Re: Python arrays and sting formatting options

On Tue, 30 Sep 2008 03:56:03 +0200, Ivan Reborin wrote:

a = 2.000001
b = 123456.789
c = 1234.0001
d = 98765.4321
# same as above except for d

print (3 * '%12.3f') % (a, b, c)
#this works beautifully

How to add d at the end but with a different format now, since I've
"used" the "format part" ?

Again, my weird wishful-thinking code: print (3*'%12.3f', '%5.3f')
%(a,b,c),d

Maybe you should stop that wishful thinking and programming by accident
and start actually thinking about what the code does, then it's easy to
construct something working yourself.

The ``%`` operator on strings expects a string on the left with format
strings in it and a tuple with objects to replace the format strings
with.
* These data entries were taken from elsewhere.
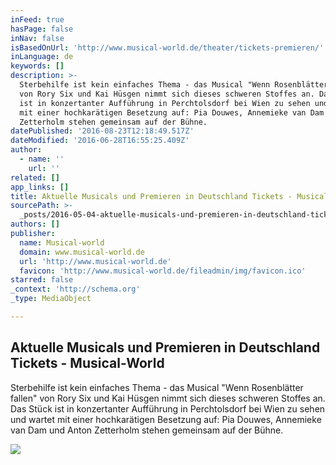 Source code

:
 ```yaml
---
inFeed: true
hasPage: false
inNav: false
isBasedOnUrl: 'http://www.musical-world.de/theater/tickets-premieren/'
inLanguage: de
keywords: []
description: >-
  Sterbehilfe ist kein einfaches Thema - das Musical "Wenn Rosenblätter fallen"
  von Rory Six und Kai Hüsgen nimmt sich dieses schweren Stoffes an. Das Stück
  ist in konzertanter Aufführung in Perchtolsdorf bei Wien zu sehen und wartet
  mit einer hochkarätigen Besetzung auf: Pia Douwes, Annemieke van Dam und Anton
  Zetterholm stehen gemeinsam auf der Bühne.
datePublished: '2016-08-23T12:18:49.517Z'
dateModified: '2016-06-28T16:55:25.409Z'
author:
  - name: ''
    url: ''
related: []
app_links: []
title: Aktuelle Musicals und Premieren in Deutschland Tickets - Musical-World
sourcePath: >-
  _posts/2016-05-04-aktuelle-musicals-und-premieren-in-deutschland-tickets-mus.md
authors: []
publisher:
  name: Musical-world
  domain: www.musical-world.de
  url: 'http://www.musical-world.de'
  favicon: 'http://www.musical-world.de/fileadmin/img/favicon.ico'
starred: false
_context: 'http://schema.org'
_type: MediaObject

---
```

<article style=""><h1>Aktuelle Musicals und Premieren in Deutschland Tickets - Musical-World</h1><p>Sterbehilfe ist kein einfaches Thema - das Musical "Wenn Rosenblätter fallen" von Rory Six und Kai Hüsgen nimmt sich dieses schweren Stoffes an. Das Stück ist in konzertanter Aufführung in Perchtolsdorf bei Wien zu sehen und wartet mit einer hochkarätigen Besetzung auf: Pia Douwes, Annemieke van Dam und Anton Zetterholm stehen gemeinsam auf der Bühne.</p><img src="https://s3-us-west-2.amazonaws.com/the-grid-img/p/6ef5024ce15cab4a170cb1e7367881b7992d2d51.jpg" /></article> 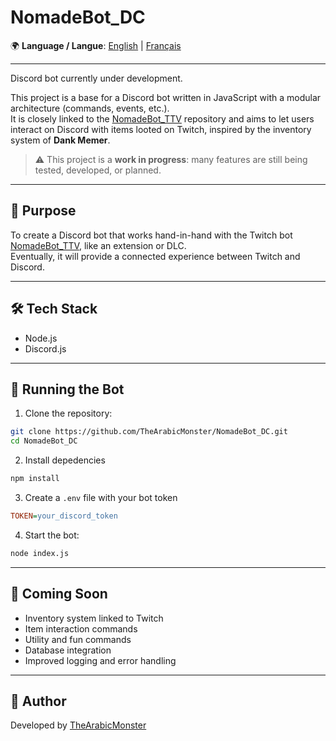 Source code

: # NomadeBot_DC

🌍 **Language / Langue**:
[English](./README.en.md) | [Français](./README.md)

---

Discord bot currently under development.

This project is a base for a Discord bot written in JavaScript with a modular architecture (commands, events, etc.).  
It is closely linked to the [NomadeBot_TTV](https://github.com/TheArabicMonster/NomadeBot_TTV) repository and aims to let users interact on Discord with items looted on Twitch, inspired by the inventory system of **Dank Memer**.

> ⚠️ This project is a **work in progress**: many features are still being tested, developed, or planned.

---

## 🎯 Purpose

To create a Discord bot that works hand-in-hand with the Twitch bot [NomadeBot_TTV](https://github.com/TheArabicMonster/NomadeBot_TTV), like an extension or DLC.  
Eventually, it will provide a connected experience between Twitch and Discord.

---

## 🛠️ Tech Stack

- Node.js
- Discord.js

---

## 🚀 Running the Bot

1. Clone the repository:
```bash
git clone https://github.com/TheArabicMonster/NomadeBot_DC.git
cd NomadeBot_DC
```
2. Install depedencies
```bash
npm install
```
3. Create a `.env` file with your bot token
```ini
TOKEN=your_discord_token
```
4. Start the bot:
```bash
node index.js
```

---

## 🔮 Coming Soon

- Inventory system linked to Twitch  
- Item interaction commands  
- Utility and fun commands  
- Database integration  
- Improved logging and error handling

---

## 👤 Author

Developed by [TheArabicMonster](https://github.com/TheArabicMonster)
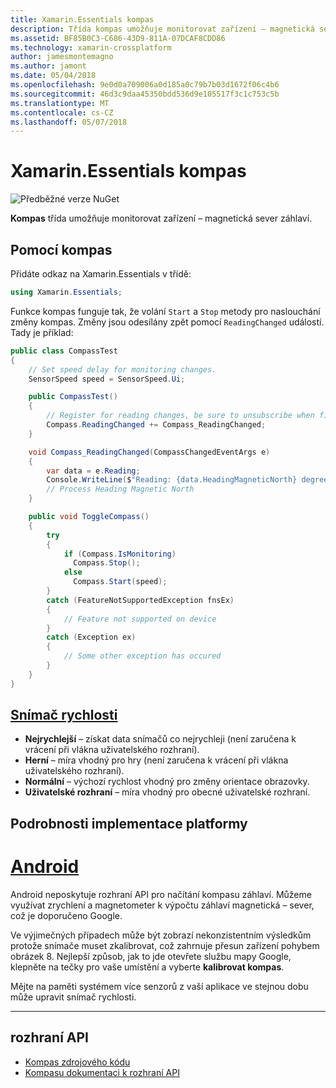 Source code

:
 ```yaml
---
title: Xamarin.Essentials kompas
description: Třída kompas umožňuje monitorovat zařízení – magnetická sever záhlaví.
ms.assetid: BF85B0C3-C686-43D9-811A-07DCAF8CDD86
ms.technology: xamarin-crossplatform
author: jamesmontemagno
ms.author: jamont
ms.date: 05/04/2018
ms.openlocfilehash: 9e0d0a709006a0d185a0c79b7b03d1672f06c4b6
ms.sourcegitcommit: 46d3c9daa45350bdd536d9e105517f3c1c753c5b
ms.translationtype: MT
ms.contentlocale: cs-CZ
ms.lasthandoff: 05/07/2018
---
```

# <a name="xamarinessentials-compass"></a>Xamarin.Essentials kompas

![Předběžné verze NuGet](~/media/shared/pre-release.png)

**Kompas** třída umožňuje monitorovat zařízení – magnetická sever záhlaví.

## <a name="using-compass"></a>Pomocí kompas

Přidáte odkaz na Xamarin.Essentials v třídě:

```csharp
using Xamarin.Essentials;
```

Funkce kompas funguje tak, že volání `Start` a `Stop` metody pro naslouchání změny kompas. Změny jsou odesílány zpět pomocí `ReadingChanged` událostí. Tady je příklad:

```csharp
public class CompassTest
{
    // Set speed delay for monitoring changes.
    SensorSpeed speed = SensorSpeed.Ui;

    public CompassTest()
    {
        // Register for reading changes, be sure to unsubscribe when finished
        Compass.ReadingChanged += Compass_ReadingChanged;
    }

    void Compass_ReadingChanged(CompassChangedEventArgs e)
    {
        var data = e.Reading;
        Console.WriteLine($"Reading: {data.HeadingMagneticNorth} degrees");
        // Process Heading Magnetic North
    }

    public void ToggleCompass()
    {
        try
        {
            if (Compass.IsMonitoring)
              Compass.Stop();
            else
              Compass.Start(speed);
        }
        catch (FeatureNotSupportedException fnsEx)
        {
            // Feature not supported on device
        }
        catch (Exception ex)
        {
            // Some other exception has occured
        }
    }
}
```

## <a name="sensor-speedxrefxamarinessentialssensorspeed"></a>[Snímač rychlosti](xref:Xamarin.Essentials.SensorSpeed)

- **Nejrychlejší** – získat data snímačů co nejrychleji (není zaručena k vrácení při vlákna uživatelského rozhraní).
- **Herní** – míra vhodný pro hry (není zaručena k vrácení při vlákna uživatelského rozhraní).
- **Normální** – výchozí rychlost vhodný pro změny orientace obrazovky.
- **Uživatelské rozhraní** – míra vhodný pro obecné uživatelské rozhraní.

## <a name="platform-implementation-specifics"></a>Podrobnosti implementace platformy

# <a name="androidtabandroid"></a>[Android](#tab/android)

Android neposkytuje rozhraní API pro načítání kompasu záhlaví. Můžeme využívat zrychlení a magnetometer k výpočtu záhlaví magnetická – sever, což je doporučeno Google. 

Ve výjimečných případech může být zobrazí nekonzistentním výsledkům protože snímače muset zkalibrovat, což zahrnuje přesun zařízení pohybem obrázek 8. Nejlepší způsob, jak to jde otevřete službu mapy Google, klepněte na tečky pro vaše umístění a vyberte **kalibrovat kompas**.

Mějte na paměti systémem více senzorů z vaší aplikace ve stejnou dobu může upravit snímač rychlosti.

--------------

## <a name="api"></a>rozhraní API

- [Kompas zdrojového kódu](https://github.com/xamarin/Essentials/tree/master/Essentials/Compass)
- [Kompasu dokumentaci k rozhraní API](xref:Xamarin.Essentials.Compass)
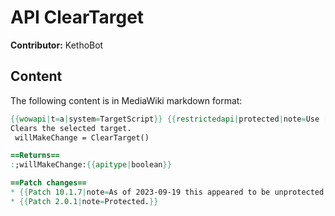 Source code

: # API ClearTarget

**Contributor:** KethoBot

## Content

The following content is in MediaWiki markdown format:

```mediawiki
{{wowapi|t=a|system=TargetScript}} {{restrictedapi|protected|note=Use [[SecureActionButtonTemplate]]'s <code>"target"</code> action type, or the [[MACRO cleartarget|/cleartarget]] slash command.}}
Clears the selected target.
 willMakeChange = ClearTarget()

==Returns==
:;willMakeChange:{{apitype|boolean}}

==Patch changes==
* {{Patch 10.1.7|note=As of 2023-09-19 this appeared to be unprotected (build 53313) but was hotfixed shortly after.}}
* {{Patch 2.0.1|note=Protected.}}
``` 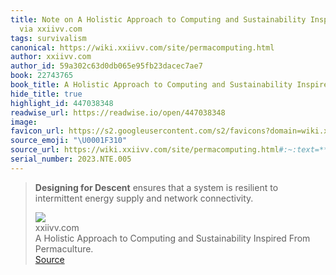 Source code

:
 ```yaml
---
title: Note on A Holistic Approach to Computing and Sustainability Inspired From Permaculture.
  via xxiivv.com
tags: survivalism
canonical: https://wiki.xxiivv.com/site/permacomputing.html
author: xxiivv.com
author_id: 59a302c63d0db065e95fb23dacec7ae7
book: 22743765
book_title: A Holistic Approach to Computing and Sustainability Inspired From Permaculture.
hide_title: true
highlight_id: 447038348
readwise_url: https://readwise.io/open/447038348
image:
favicon_url: https://s2.googleusercontent.com/s2/favicons?domain=wiki.xxiivv.com
source_emoji: "\U0001F310"
source_url: https://wiki.xxiivv.com/site/permacomputing.html#:~:text=**Designing%20for%20Descent**,and%20network%20connectivity.
serial_number: 2023.NTE.005
---
```

> **Designing for Descent** ensures that a system is resilient to intermittent energy supply and network connectivity.
> <div class="quoteback-footer"><div class="quoteback-avatar"><img class="mini-favicon" src="https://s2.googleusercontent.com/s2/favicons?domain=wiki.xxiivv.com"></div><div class="quoteback-metadata"><div class="metadata-inner"><span style="display:none">FROM:</span><div aria-label="xxiivv.com" class="quoteback-author"> xxiivv.com</div><div aria-label="A Holistic Approach to Computing and Sustainability Inspired From Permaculture." class="quoteback-title"> A Holistic Approach to Computing and Sustainability Inspired From Permaculture.</div></div></div><div class="quoteback-backlink"><a target="_blank" aria-label="go to the full text of this quotation" rel="noopener" href="https://wiki.xxiivv.com/site/permacomputing.html#:~:text=**Designing%20for%20Descent**,and%20network%20connectivity." class="quoteback-arrow"> Source</a></div></div> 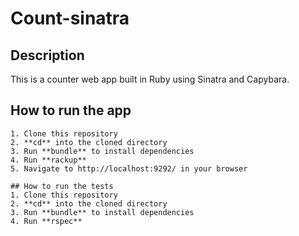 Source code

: # Count-sinatra

## Description

This is a counter web app built in Ruby using Sinatra and Capybara.

## How to run the app
```
1. Clone this repository
2. **cd** into the cloned directory
3. Run **bundle** to install dependencies
4. Run **rackup**
5. Navigate to http://localhost:9292/ in your browser
```
```
## How to run the tests
1. Clone this repository
2. **cd** into the cloned directory
3. Run **bundle** to install dependencies
4. Run **rspec**
```
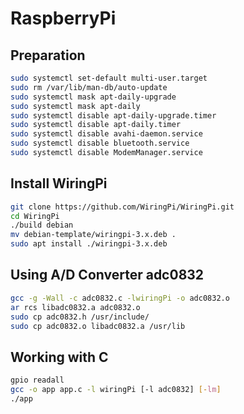 # RaspberryPi

## Preparation
```sh
sudo systemctl set-default multi-user.target
sudo rm /var/lib/man-db/auto-update
sudo systemctl mask apt-daily-upgrade
sudo systemctl mask apt-daily
sudo systemctl disable apt-daily-upgrade.timer
sudo systemctl disable apt-daily.timer
sudo systemctl disable avahi-daemon.service
sudo systemctl disable bluetooth.service
sudo systemctl disable ModemManager.service
```

## Install WiringPi
```sh
git clone https://github.com/WiringPi/WiringPi.git
cd WiringPi
./build debian
mv debian-template/wiringpi-3.x.deb .
sudo apt install ./wiringpi-3.x.deb
```

## Using A/D Converter adc0832
```sh
gcc -g -Wall -c adc0832.c -lwiringPi -o adc0832.o
ar rcs libadc0832.a adc0832.o
sudo cp adc0832.h /usr/include/
sudo cp adc0832.o libadc0832.a /usr/lib
```

## Working with C
```sh
gpio readall
gcc -o app app.c -l wiringPi [-l adc0832] [-lm]
./app
```
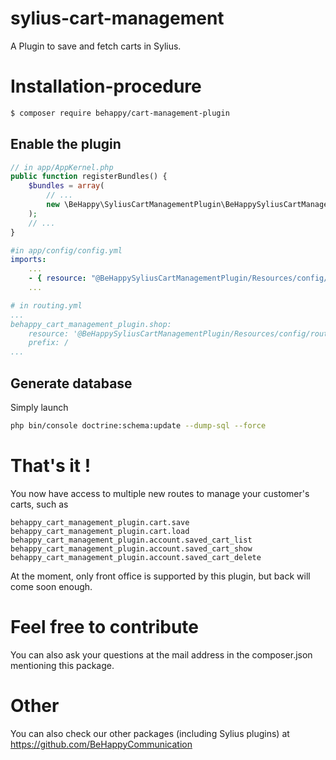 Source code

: # sylius-cart-management
A Plugin to save and fetch carts in Sylius.

# Installation-procedure
```bash
$ composer require behappy/cart-management-plugin
```

## Enable the plugin

```php
// in app/AppKernel.php
public function registerBundles() {
	$bundles = array(
		// ...
        new \BeHappy\SyliusCartManagementPlugin\BeHappySyliusCartManagementPlugin(),
    );
    // ...
}
```

```yaml
#in app/config/config.yml
imports:
    ...
    - { resource: "@BeHappySyliusCartManagementPlugin/Resources/config/config.yml" }
    ...
```

```yaml
# in routing.yml
...
behappy_cart_management_plugin.shop:
    resource: '@BeHappySyliusCartManagementPlugin/Resources/config/routing.yaml'
    prefix: /
...
```

## Generate database
Simply launch

```bash
php bin/console doctrine:schema:update --dump-sql --force
``` 

# That's it !
You now have access to multiple new routes to manage your customer's carts, such as 

```
behappy_cart_management_plugin.cart.save
behappy_cart_management_plugin.cart.load
behappy_cart_management_plugin.account.saved_cart_list
behappy_cart_management_plugin.account.saved_cart_show
behappy_cart_management_plugin.account.saved_cart_delete
```

At the moment, only front office is supported by this plugin, but back will come soon enough.

# Feel free to contribute
You can also ask your questions at the mail address in the composer.json mentioning this package.

# Other
You can also check our other packages (including Sylius plugins) at https://github.com/BeHappyCommunication
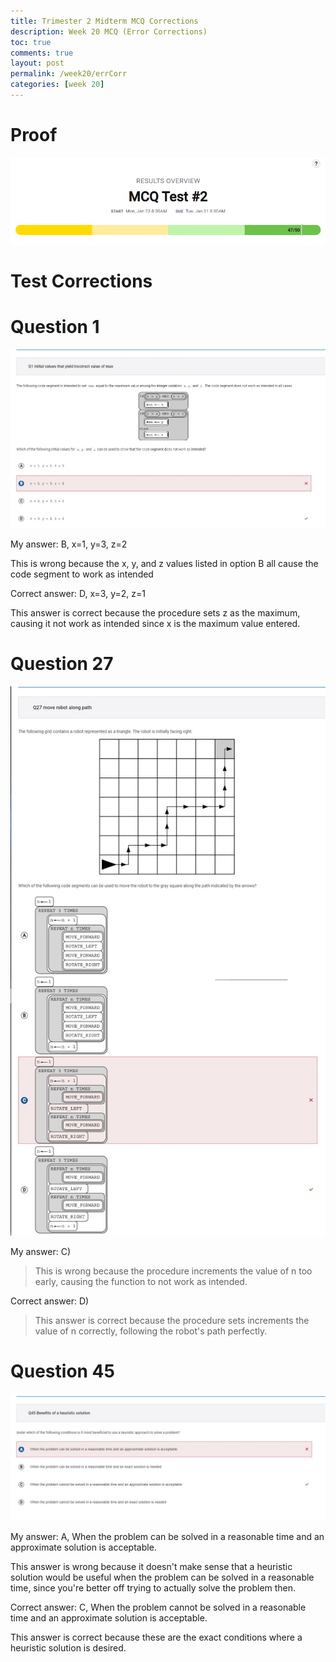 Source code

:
 ```yaml
---
title: Trimester 2 Midterm MCQ Corrections
description: Week 20 MCQ (Error Corrections)
toc: true
comments: true
layout: post
permalink: /week20/errCorr
categories: [week 20]
---
```


# Proof

![Proof of MCQ](../images/mcqproof.png)

# Test Corrections

# Question 1

![Q1](../images/Q1.jpg)

My answer: B, x=1, y=3, z=2

This is wrong because the x, y, and z values listed in option B all cause the code segment to work as intended

Correct answer: D, x=3, y=2, z=1

This answer is correct because the procedure sets z as the maximum, causing it not work as intended since x is the maximum value entered.

# Question 27

![Q27](../images/Q27.jpg)

My answer: C)

> This is wrong because the procedure increments the value of n too early, causing the function to not work as intended.

Correct answer: D)

> This answer is correct because the procedure sets increments the value of n correctly, following the robot's path perfectly.

# Question 45

![Q45](../images/Q45.jpg)

My answer: A, When the problem can be solved in a reasonable time and an approximate solution is acceptable.

This answer is wrong because it doesn't make sense that a heuristic solution would be useful when the problem can be solved in a reasonable time, since you're better off trying to actually solve the problem then.

Correct answer: C, When the problem cannot be solved in a reasonable time and an approximate solution is acceptable.

This answer is correct because these are the exact conditions where a heuristic solution is desired.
So you want

'%12.3f%12.3f%12.3f%5.3f' % (a, b, c, d)

But without repeating the '%12.3f' literally. So you must construct that
string dynamically by repeating the '%12.3f' and adding the '%5.3f':

In [27]: 3 * '%12.3f'
Out[27]: '%12.3f%12.3f%12.3f'

In [28]: 3 * '%12.3f' + '%5.3f'
Out[28]: '%12.3f%12.3f%12.3f%5.3f'

Now you can use the ``%`` operator on that string:

In [29]: (3 * '%12.3f' + '%5.3f') % (a, b, c, d)
Out[29]: ' 2.000 123456.789 1234.00098765.432'

(I guess there should be at least a space before the last format string.)

This time you *have* to put parenthesis around the construction of the
format string BTW because ``%`` has a higher priority than ``+``. So
implicit parentheses look like this:

3 * '%12.3f' + '%5.3f' % (a, b, c, d)
<=> 3 * '%12.3f' + ('%5.3f' % (a, b, c, d))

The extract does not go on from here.